#### RECORDS FOR THIS EXERCISE

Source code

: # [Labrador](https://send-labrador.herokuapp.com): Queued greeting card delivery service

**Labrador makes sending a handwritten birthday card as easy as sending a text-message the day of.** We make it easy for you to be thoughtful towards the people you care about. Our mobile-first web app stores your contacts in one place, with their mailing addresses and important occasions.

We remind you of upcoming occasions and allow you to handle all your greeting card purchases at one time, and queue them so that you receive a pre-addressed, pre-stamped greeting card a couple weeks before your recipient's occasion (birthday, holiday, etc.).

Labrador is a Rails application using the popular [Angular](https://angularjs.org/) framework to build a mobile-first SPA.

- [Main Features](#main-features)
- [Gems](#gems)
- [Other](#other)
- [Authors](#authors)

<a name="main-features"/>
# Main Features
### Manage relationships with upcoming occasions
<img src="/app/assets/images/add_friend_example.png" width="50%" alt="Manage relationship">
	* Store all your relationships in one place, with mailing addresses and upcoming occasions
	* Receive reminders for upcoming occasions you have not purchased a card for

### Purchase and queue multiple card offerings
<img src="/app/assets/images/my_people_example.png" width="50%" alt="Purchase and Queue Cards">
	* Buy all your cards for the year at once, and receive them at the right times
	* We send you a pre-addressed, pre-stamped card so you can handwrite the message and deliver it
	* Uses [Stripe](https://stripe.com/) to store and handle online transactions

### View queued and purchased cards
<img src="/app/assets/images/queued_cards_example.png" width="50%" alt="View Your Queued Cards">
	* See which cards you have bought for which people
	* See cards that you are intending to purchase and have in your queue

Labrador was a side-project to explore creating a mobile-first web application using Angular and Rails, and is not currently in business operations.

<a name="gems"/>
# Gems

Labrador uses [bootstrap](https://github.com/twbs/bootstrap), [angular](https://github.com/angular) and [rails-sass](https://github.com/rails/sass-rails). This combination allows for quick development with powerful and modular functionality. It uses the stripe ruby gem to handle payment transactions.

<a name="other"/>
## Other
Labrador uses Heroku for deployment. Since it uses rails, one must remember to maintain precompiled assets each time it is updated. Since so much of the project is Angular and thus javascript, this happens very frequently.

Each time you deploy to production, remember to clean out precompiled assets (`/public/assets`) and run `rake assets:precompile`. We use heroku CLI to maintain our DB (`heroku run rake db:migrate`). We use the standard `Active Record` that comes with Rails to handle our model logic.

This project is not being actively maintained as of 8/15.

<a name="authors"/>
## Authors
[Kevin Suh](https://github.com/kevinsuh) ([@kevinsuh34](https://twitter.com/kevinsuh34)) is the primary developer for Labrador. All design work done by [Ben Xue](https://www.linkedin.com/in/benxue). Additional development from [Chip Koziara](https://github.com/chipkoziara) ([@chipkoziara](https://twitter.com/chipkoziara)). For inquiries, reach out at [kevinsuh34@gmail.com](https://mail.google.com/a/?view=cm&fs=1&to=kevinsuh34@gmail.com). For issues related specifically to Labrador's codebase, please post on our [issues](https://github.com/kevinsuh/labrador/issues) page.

########
#### RECORDS FOR THIS EXERCISE

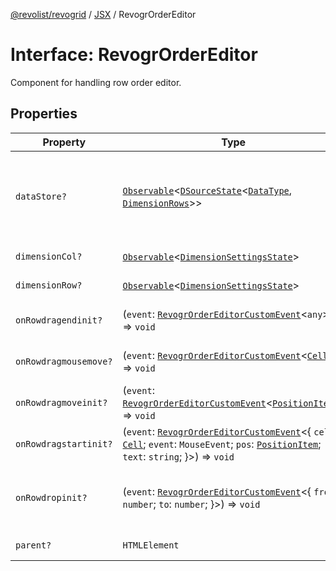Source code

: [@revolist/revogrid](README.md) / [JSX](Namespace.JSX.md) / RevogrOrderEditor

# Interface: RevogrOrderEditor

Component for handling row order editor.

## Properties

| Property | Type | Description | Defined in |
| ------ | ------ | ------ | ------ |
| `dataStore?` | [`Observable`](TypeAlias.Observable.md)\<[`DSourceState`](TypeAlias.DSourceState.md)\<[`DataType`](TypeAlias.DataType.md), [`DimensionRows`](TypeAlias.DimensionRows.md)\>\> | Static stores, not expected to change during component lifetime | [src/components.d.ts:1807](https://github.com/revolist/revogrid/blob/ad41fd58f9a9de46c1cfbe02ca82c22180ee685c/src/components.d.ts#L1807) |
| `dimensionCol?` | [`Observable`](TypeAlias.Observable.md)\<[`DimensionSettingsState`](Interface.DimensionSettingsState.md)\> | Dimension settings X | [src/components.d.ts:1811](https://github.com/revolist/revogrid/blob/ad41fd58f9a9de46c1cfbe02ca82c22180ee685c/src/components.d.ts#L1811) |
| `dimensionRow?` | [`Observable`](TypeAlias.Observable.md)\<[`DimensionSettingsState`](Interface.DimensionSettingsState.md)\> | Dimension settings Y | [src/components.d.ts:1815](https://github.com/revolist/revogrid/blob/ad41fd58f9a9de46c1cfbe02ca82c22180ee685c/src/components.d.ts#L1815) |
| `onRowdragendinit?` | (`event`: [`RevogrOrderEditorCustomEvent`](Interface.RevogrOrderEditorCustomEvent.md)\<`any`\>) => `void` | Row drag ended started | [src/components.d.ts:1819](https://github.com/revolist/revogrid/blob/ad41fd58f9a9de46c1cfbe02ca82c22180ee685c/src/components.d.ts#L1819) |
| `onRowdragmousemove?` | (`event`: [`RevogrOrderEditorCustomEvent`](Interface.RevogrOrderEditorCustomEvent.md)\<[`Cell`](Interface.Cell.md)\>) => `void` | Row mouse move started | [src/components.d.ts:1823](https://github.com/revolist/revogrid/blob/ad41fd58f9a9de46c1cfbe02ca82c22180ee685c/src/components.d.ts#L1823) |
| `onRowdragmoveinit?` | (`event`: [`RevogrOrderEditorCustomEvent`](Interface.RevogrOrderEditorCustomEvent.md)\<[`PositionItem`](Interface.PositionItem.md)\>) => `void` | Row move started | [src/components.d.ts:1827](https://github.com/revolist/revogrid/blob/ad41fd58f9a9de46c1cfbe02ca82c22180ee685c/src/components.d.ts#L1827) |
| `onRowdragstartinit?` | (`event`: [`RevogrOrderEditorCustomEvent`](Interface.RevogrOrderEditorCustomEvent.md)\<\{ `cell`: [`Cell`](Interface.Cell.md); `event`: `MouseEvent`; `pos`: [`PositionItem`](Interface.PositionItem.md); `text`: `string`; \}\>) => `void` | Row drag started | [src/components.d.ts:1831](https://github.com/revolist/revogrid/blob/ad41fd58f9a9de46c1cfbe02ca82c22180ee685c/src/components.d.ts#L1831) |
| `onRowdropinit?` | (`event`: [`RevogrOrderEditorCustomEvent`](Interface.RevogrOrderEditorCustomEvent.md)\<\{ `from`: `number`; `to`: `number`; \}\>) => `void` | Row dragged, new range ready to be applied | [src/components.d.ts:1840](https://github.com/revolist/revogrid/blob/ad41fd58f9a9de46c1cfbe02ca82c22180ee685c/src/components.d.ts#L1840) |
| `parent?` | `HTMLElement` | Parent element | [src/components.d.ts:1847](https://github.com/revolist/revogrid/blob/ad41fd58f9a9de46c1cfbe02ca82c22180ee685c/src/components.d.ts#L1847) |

########
#### RECORDS FOR THIS EXERCISE

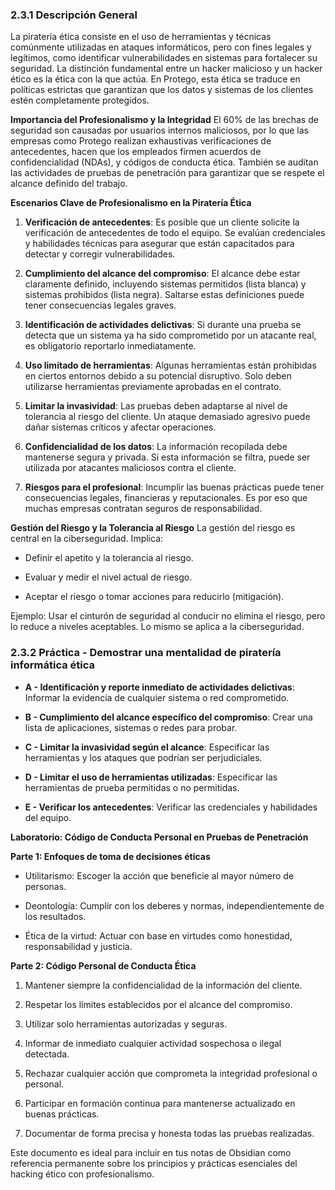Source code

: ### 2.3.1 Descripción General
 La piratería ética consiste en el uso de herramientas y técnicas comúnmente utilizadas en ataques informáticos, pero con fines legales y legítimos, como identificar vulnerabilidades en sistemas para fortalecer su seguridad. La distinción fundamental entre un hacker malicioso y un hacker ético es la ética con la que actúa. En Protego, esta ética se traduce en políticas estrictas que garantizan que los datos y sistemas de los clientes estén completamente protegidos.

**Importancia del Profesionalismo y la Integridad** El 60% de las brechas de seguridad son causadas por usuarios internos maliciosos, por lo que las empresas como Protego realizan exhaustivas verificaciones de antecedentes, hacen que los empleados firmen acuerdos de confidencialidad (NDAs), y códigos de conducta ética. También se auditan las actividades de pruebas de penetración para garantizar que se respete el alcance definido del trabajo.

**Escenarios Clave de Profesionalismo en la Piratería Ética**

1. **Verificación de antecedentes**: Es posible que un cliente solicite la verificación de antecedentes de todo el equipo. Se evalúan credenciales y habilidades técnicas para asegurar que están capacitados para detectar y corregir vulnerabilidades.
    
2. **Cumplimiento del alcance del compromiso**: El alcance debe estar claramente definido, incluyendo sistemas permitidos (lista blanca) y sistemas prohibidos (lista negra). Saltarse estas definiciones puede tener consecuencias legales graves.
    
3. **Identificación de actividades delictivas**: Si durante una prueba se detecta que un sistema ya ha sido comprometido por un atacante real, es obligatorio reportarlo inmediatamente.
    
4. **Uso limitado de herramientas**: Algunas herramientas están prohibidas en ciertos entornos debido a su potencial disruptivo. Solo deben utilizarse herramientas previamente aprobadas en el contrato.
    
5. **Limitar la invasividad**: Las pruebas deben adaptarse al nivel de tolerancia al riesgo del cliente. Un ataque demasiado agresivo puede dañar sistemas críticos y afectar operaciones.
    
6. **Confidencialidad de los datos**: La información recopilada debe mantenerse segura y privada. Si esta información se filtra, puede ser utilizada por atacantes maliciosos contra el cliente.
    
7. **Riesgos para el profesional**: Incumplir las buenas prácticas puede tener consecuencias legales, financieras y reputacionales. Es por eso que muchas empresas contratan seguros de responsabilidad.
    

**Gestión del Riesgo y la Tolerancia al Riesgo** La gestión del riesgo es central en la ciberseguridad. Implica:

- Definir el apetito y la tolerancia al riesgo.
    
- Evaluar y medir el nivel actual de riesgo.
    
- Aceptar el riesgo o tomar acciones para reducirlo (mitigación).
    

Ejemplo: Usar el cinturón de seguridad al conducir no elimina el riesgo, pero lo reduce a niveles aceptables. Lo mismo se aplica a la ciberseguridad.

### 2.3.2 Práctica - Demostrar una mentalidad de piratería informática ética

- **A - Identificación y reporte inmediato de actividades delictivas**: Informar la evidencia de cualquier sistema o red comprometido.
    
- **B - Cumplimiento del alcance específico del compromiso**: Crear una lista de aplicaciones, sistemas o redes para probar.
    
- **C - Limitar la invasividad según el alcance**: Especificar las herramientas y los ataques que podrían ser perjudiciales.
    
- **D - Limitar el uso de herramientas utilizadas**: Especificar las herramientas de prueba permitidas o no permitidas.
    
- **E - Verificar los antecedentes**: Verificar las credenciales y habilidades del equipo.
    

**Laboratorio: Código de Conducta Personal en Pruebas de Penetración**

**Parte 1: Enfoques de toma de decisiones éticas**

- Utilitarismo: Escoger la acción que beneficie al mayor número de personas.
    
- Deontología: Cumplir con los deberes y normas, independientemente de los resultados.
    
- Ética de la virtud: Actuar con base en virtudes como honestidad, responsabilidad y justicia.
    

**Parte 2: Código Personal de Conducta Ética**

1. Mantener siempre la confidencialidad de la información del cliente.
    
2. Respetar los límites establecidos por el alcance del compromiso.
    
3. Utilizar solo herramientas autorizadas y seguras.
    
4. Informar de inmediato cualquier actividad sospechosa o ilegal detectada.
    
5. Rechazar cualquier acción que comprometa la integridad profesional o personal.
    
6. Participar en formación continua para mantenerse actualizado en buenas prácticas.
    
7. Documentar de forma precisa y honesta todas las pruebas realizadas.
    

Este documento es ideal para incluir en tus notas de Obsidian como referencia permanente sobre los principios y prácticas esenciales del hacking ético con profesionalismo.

########

## EXERCISE
Please count how many lines of the listing include the word "cualquier", giving the number by itself.

## WRITTEN RESPONSE
3